None of this can be achieved without the Democrats. So
Iraq is, potentially, a triple problem for Mr Bush as his presidency moves into
its final quarter. First, it is the largest and hardest issue he has to deal
with, consuming most of his attention and bringing down most of the criticism
heaped upon him. Second, presidents saddled with hostile congresses often try to
salvage their reputations abroad; but the ramifications around the world of
America's slow defeat in Iraq make it hard for Mr Bush to do that.
Third,
Iraq threatens to undercut Mr Bush's domestic agenda too. Within the next few
days Mr Bush, who once called himself “the decider”, will have to make the
toughest decision of his presidency. He has promised to unveil a new plan for
Iraq. It will be his response not just to last month's Iraq Study Group report,
which advocated the withdrawal of combat troops from Iraq by early next year,
but also to the evident truth that the current plan is not working.
The
Democrats, almost to a man, favour speedy withdrawal, and won last November's
congressional
election in part on that basis. Many Republicans, most of the
Washington foreign-policy establishment and allegedly the president's own father
feel the same way. Mr Bush, though, seems all but certain to opt for the policy
of “surge”—a sharp, though temporary, increase in troop levels.
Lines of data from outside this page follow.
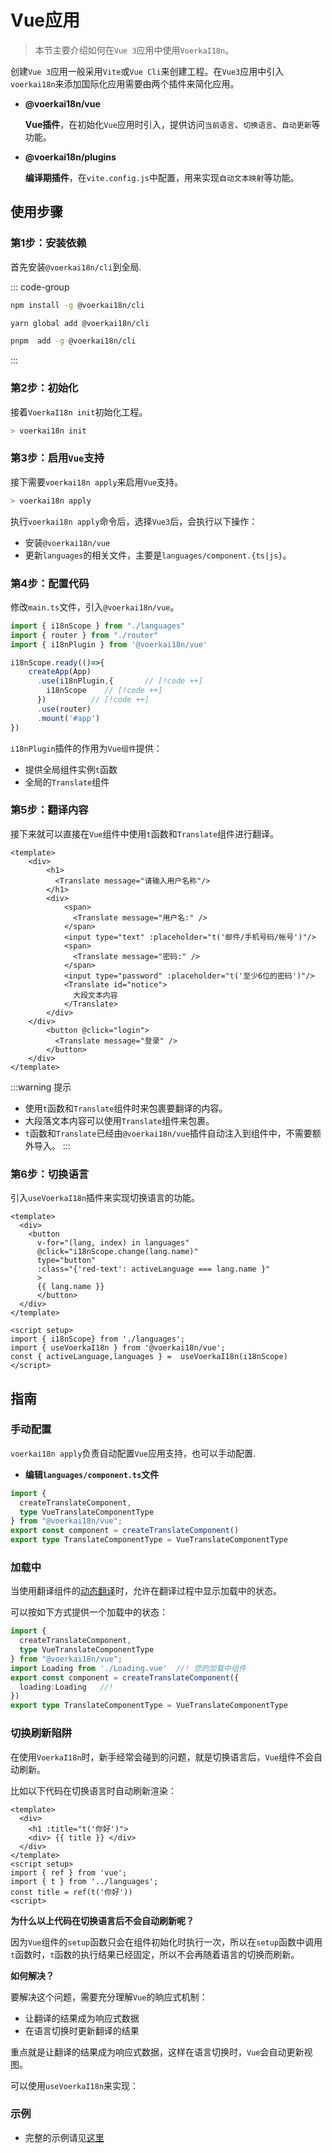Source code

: # Vue应用

> 本节主要介绍如何在`Vue 3`应用中使用`VoerkaI18n`。

创建`Vue 3`应用一般采用`Vite`或`Vue Cli`来创建工程。在`Vue3`应用中引入`voerkai18n`来添加国际化应用需要由两个插件来简化应用。

- **@voerkai18n/vue**

  **Vue插件**，在初始化`Vue`应用时引入，提供访问`当前语言`、`切换语言`、`自动更新`等功能。

- **@voerkai18n/plugins**

  **编译期插件**，在`vite.config.js`中配置，用来实现`自动文本映射`等功能。

## 使用步骤

### 第1步：安装依赖

首先安装`@voerkai18n/cli`到全局.

::: code-group

```bash [npm]
npm install -g @voerkai18n/cli
```

```bash [yarn]
yarn global add @voerkai18n/cli
```
```bash [pnpm]
pnpm  add -g @voerkai18n/cli
```
:::

### 第2步：初始化

接着`VoerkaI18n init`初始化工程。

```bash
> voerkai18n init
```


### 第3步：启用`Vue`支持

接下需要`voerkai18n apply`来启用`Vue`支持。

```bash
> voerkai18n apply
```

执行`voerkai18n apply`命令后，选择`Vue3`后，会执行以下操作：

- 安装`@voerkai18n/vue`
- 更新`languages`的相关文件，主要是`languages/component.{ts|js}`。


### 第4步：配置代码

修改`main.ts`文件，引入`@voerkai18n/vue`。

```typescript
import { i18nScope } from "./languages"
import { router } from "./router"
import { i18nPlugin } from '@voerkai18n/vue'

i18nScope.ready(()=>{
    createApp(App)
      .use(i18nPlugin,{       // [!code ++]
        i18nScope    // [!code ++]
      })          // [!code ++]
      .use(router)
      .mount('#app')
})

```

`i18nPlugin`插件的作用为`Vue组件`提供：

- 提供全局组件实例`t`函数
- 全局的`Translate`组件


### 第5步：翻译内容

接下来就可以直接在`Vue`组件中使用`t`函数和`Translate`组件进行翻译。


```vue
<template>
	<div>
        <h1>
          <Translate message="请输入用户名称"/>
        </h1>
        <div>
            <span>
              <Translate message="用户名:" />
            </span>
            <input type="text" :placeholder="t('邮件/手机号码/帐号')"/>
            <span>
              <Translate message="密码:" />
            </span>
            <input type="password" :placeholder="t('至少6位的密码')"/>            
            <Translate id="notice">
              大段文本内容
            </Translate>
    	</div>            
    </div>
        <button @click="login">
          <Translate message="登录" />
        </button>
    </div>
</template>
```
:::warning 提示
- 使用`t`函数和`Translate`组件时来包裹要翻译的内容。
- 大段落文本内容可以使用`Translate`组件来包裹。
- `t`函数和`Translate`已经由`@voerkai18n/vue`插件自动注入到组件中，不需要额外导入。
:::

### 第6步：切换语言

引入`useVoerkaI18n`插件来实现切换语言的功能。

```vue
<template>
  <div>
    <button  
      v-for="(lang, index) in languages"
      @click="i18nScope.change(lang.name)"
      type="button"       
      :class="{'red-text': activeLanguage === lang.name }"
      >  
      {{ lang.name }}     
      </button>
  </div>
</template>

<script setup>
import { i18nScope} from './languages';
import { useVoerkaI18n } from '@voerkai18n/vue';   
const { activeLanguage,languages } =  useVoerkaI18n(i18nScope)
</script>
```
 

## 指南

### 手动配置

`voerkai18n apply`负责自动配置`Vue`应用支持，也可以手动配置.

- **编辑`languages/component.ts`文件**

```ts
import { 
  createTranslateComponent, 
  type VueTranslateComponentType 
} from "@voerkai18n/vue";
export const component = createTranslateComponent()
export type TranslateComponentType = VueTranslateComponentType
```

### 加载中

当使用翻译组件的[动态翻译](../use/translate)时，允许在翻译过程中显示加载中的状态。

可以按如下方式提供一个加载中的状态：

```ts
import { 
  createTranslateComponent, 
  type VueTranslateComponentType 
} from "@voerkai18n/vue";
import Loading from './Loading.vue'  //! 您的加载中组件
export const component = createTranslateComponent({
  loading:Loading   //!
})
export type TranslateComponentType = VueTranslateComponentType
```

### 切换刷新陷阱

在使用`VoerkaI18n`时，新手经常会碰到的问题，就是切换语言后，`Vue`组件不会自动刷新。

比如以下代码在切换语言时自动刷新渲染：

```vue
<template>
  <div>  
    <h1 :title="t('你好')">  
    <div> {{ title }} </div>
  </div>
</template>
<script setup>
import { ref } from 'vue';
import { t } from '../languages'; 
const title = ref(t('你好'))
<script>

```

**为什么以上代码在切换语言后不会自动刷新呢？**

因为`Vue`组件的`setup`函数只会在组件初始化时执行一次，所以在`setup`函数中调用`t`函数时，`t`函数的执行结果已经固定，所以不会再随着语言的切换而刷新。

**如何解决？**

要解决这个问题，需要充分理解`Vue`的晌应式机制：

- 让翻译的结果成为响应式数据
- 在语言切换时更新翻译的结果

重点就是让翻译的结果成为响应式数据，这样在语言切换时，`Vue`会自动更新视图。

可以使用`useVoerkaI18n`来实现：


### 示例

- 完整的示例请见[这里](https://github.com/zhangfisher/voerka-i18n/tree/master/examples/vue3)
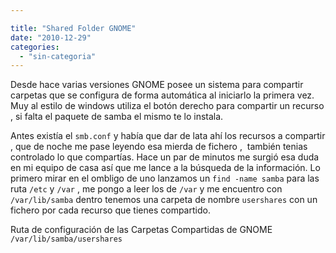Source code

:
 ```yaml
---

title: "Shared Folder GNOME"
date: "2010-12-29"
categories: 
  - "sin-categoria"
---
```


Desde hace varias versiones GNOME posee un sistema para compartir carpetas que se configura de forma automática al iniciarlo la primera vez. Muy al estilo de windows utiliza el botón derecho para compartir un recurso , si falta el paquete de samba el mismo te lo instala.

Antes existía el `smb.conf` y había que dar de lata ahí los recursos a compartir , que de noche me pase leyendo esa mierda de fichero ,  también tenias controlado lo que compartías. Hace un par de minutos me surgió esa duda en mi equipo de casa así que me lance a la búsqueda de la información. Lo primero mirar en el ombligo de uno lanzamos un `find -name samba` para las ruta `/etc` y `/var` , me pongo a leer los de `/var` y me encuentro con `/var/lib/samba` dentro tenemos una carpeta de nombre `usershares` con un fichero por cada recurso que tienes compartido.

Ruta de configuración de las Carpetas Compartidas de GNOME `/var/lib/samba/usershares`
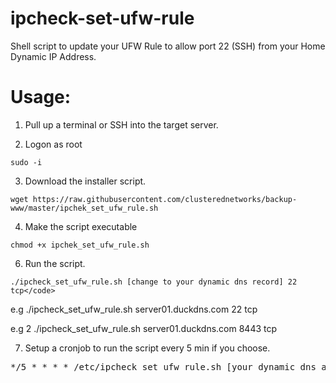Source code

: # ipcheck-set-ufw-rule
Shell script to update your UFW Rule to allow port 22 (SSH) from your Home Dynamic IP Address.

# Usage:

1. Pull up a terminal or SSH into the target server.

2. Logon as root

<code>sudo -i</code>

3. Download the installer script.

```
wget https://raw.githubusercontent.com/clusterednetworks/backup-www/master/ipchek_set_ufw_rule.sh
```

4. Make the script executable

```
chmod +x ipchek_set_ufw_rule.sh
```

6. Run the script.

```
./ipcheck_set_ufw_rule.sh [change to your dynamic dns record] 22 tcp</code>
```
e.g ./ipcheck_set_ufw_rule.sh server01.duckdns.com 22 tcp

e.g 2 ./ipcheck_set_ufw_rule.sh server01.duckdns.com 8443 tcp

7. Setup a cronjob to run the script every 5 min if you choose.
<pre>
*/5 * * * * /etc/ipcheck_set_ufw_rule.sh [your dynamic dns a record] tcp 22 >/dev/null 2>&1
</pre>


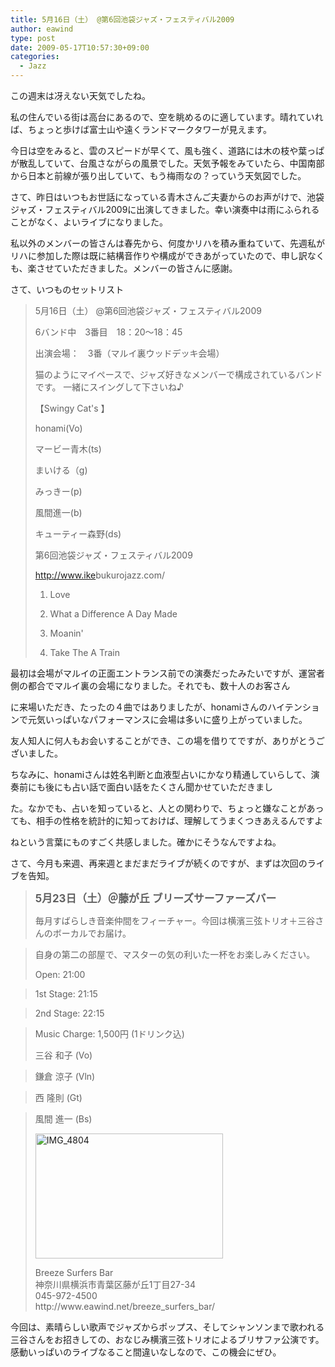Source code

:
 ```yaml
---
title: 5月16日（土） @第6回池袋ジャズ・フェスティバル2009
author: eawind
type: post
date: 2009-05-17T10:57:30+09:00
categories:
  - Jazz
---
```

この週末は冴えない天気でしたね。

私の住んでいる街は高台にあるので、空を眺めるのに適しています。晴れていれば、ちょっと歩けば富士山や遠くランドマークタワーが見えます。

今日は空をみると、雲のスピードが早くて、風も強く、道路には木の枝や葉っぱが散乱していて、台風さながらの風景でした。天気予報をみていたら、中国南部から日本と前線が張り出していて、もう梅雨なの？っていう天気図でした。

さて、昨日はいつもお世話になっている青木さんご夫妻からのお声がけで、池袋ジャズ・フェスティバル2009に出演してきました。幸い演奏中は雨にふられることがなく、よいライブになりました。

私以外のメンバーの皆さんは春先から、何度かリハを積み重ねていて、先週私がリハに参加した際は既に結構音作りや構成ができあがっていたので、申し訳なくも、楽させていただきました。メンバーの皆さんに感謝。

さて、いつものセットリスト

> 5月16日（土） @第6回池袋ジャズ・フェスティバル2009
>
> 6バンド中　3番目　18：20〜18：45
>
> 出演会場：　3番（マルイ裏ウッドデッキ会場）
>
> 猫のようにマイペースで、ジャズ好きなメンバーで構成されているバンドです。 一緒にスイングして下さいね♪
>
> 【Swingy Cat's 】
>
> honami(Vo)
>
> マービー青木(ts)
>
> まいける（g)
>
> みっきー(p)
>
> 風間進一(b)
>
> キューティー森野(ds)
>
> 第6回池袋ジャズ・フェスティバル2009
>
> <a href="http://www.ikebukurojazz.com/" target="_blank">http://<wbr />www.ike<wbr />bukuroj<wbr />azz.com<wbr />/</a>
>
> 1. Love
>
> 2. What a Difference A Day Made
>
> 3. Moanin'
>
> 4. Take The A Train

最初は会場がマルイの正面エントランス前での演奏だったみたいですが、運営者側の都合でマルイ裏の会場になりました。それでも、数十人のお客さん

に来場いただき、たったの４曲ではありましたが、honamiさんのハイテンションで元気いっぱいなパフォーマンスに会場は多いに盛り上がっていました。

友人知人に何人もお会いすることができ、この場を借りてですが、ありがとうございました。

ちなみに、honamiさんは姓名判断と血液型占いにかなり精通していらして、演奏前にも後にも占い話で面白い話をたくさん聞かせていただきまし

た。なかでも、占いを知っていると、人との関わりで、ちょっと嫌なことがあっても、相手の性格を統計的に知っておけば、理解してうまくつきあえるんですよ

ねという言葉にものすごく共感しました。確かにそうなんですよね。

さて、今月も来週、再来週とまだまだライブが続くのですが、まずは次回のライブを告知。

> <big><strong>5月23日（土）＠藤が丘 ブリーズサーファーズバー</strong></big>
>
> 毎月すばらしき音楽仲間をフィーチャー。今回は横濱三弦トリオ＋三谷さんのボーカルでお届け。

> 自身の第二の部屋で、マスターの気の利いた一杯をお楽しみください。
>
> Open: 21:00

> 1st Stage: 21:15

> 2nd Stage: 22:15

> Music Charge: 1,500円 (1ドリンク込)
>
> 三谷 和子 (Vo)

> 鎌倉 涼子 (Vln)

> 西 隆則 (Gt)

> 風間 進一 (Bs)
>
> <span class="mt-enclosure mt-enclosure-image" style="display: inline;"><a href="/img/2009/05/IMG_4804.jpg"><img class="alignnone size-medium wp-image-797" src="/img/2009/05/IMG_4804-300x200.jpg" alt="IMG_4804" width="300" height="200" srcset="/img/2009/05/IMG_4804-300x200.jpg 300w, /img/2009/05/IMG_4804.jpg 320w" sizes="(max-width: 300px) 100vw, 300px" /></span></a></p>
>
> <p>
>   Breeze Surfers Bar<br /> 神奈川県横浜市青葉区藤が丘1丁目27-34<br /> 045-972-4500<br /> http://www.eawind.net/breeze_surfers_bar/
> </p></blockquote>
>
> <p>
>   今回は、素晴らしい歌声でジャズからポップス、そしてシャンソンまで歌われる三谷さんをお招きしての、おなじみ横濱三弦トリオによるブリサファ公演です。感動いっぱいのライブなること間違いなしなので、この機会にぜひ。
> </p>
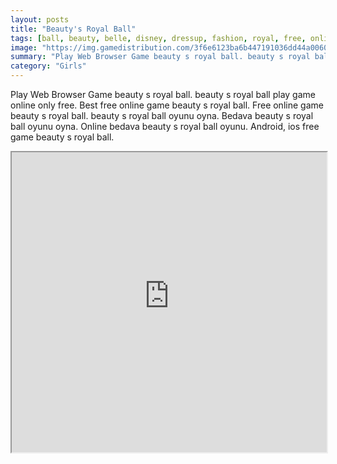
 ```yaml
---
layout: posts
title: "Beauty's Royal Ball"
tags: [ball, beauty, belle, disney, dressup, fashion, royal, free, online, games, oyna, game, free, games, play, play, games]
image: "https://img.gamedistribution.com/3f6e6123ba6b447191036dd44a0060de.jpg"
summary: "Play Web Browser Game beauty s royal ball. beauty s royal ball play game online only free. Best free online game beauty s royal ball. Free online game beauty s royal ball. beauty s royal ball oyunu oyna. Bedava beauty s royal ball oyunu oyna. Online bedava beauty s royal ball oyunu. Android, ios free game beauty s royal ball."
category: "Girls"
---
```


Play Web Browser Game beauty s royal ball. beauty s royal ball play game online only free. Best free online game beauty s royal ball. Free online game beauty s royal ball. beauty s royal ball oyunu oyna. Bedava beauty s royal ball oyunu oyna. Online bedava beauty s royal ball oyunu. Android, ios free game beauty s royal ball.

<iframe width="100%" height="480px;" src="https://html5.gamedistribution.com/3f6e6123ba6b447191036dd44a0060de/"></iframe>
This will place
him on a
collision course with the Democrats—who oppose the idea on
principle and who, sometime next month,
will be asked to vote on yet another
supplemental budget for Iraq—this one of anything from $100 billion to $170
billion. And if Iraq policy descends, as it very well may, into a bitter wrangle
between the executive and the legislature, the chances of bipartisan progress on
domestic policy will look all the slimmer.
It all sounds very bleak for Mr
Bush; yet there are still ways in which he could redeem some of his reputation.
America remains the world's most powerful country; and Mr Bush could use some of
that power to tackle some of the world's most pressing problems, such as climate
change and terrorism. With new leaders in Germany, Japan, Canada and Italy, and
Tony Blair and Jacques Chirac both on their way out, America's president is
about to become the most experienced leader among the G7 countries. But bogged
down in Iraq, and shorn of congressional support, Mr Bush will have to find new
reserves of statesmanship to make use of these advantages.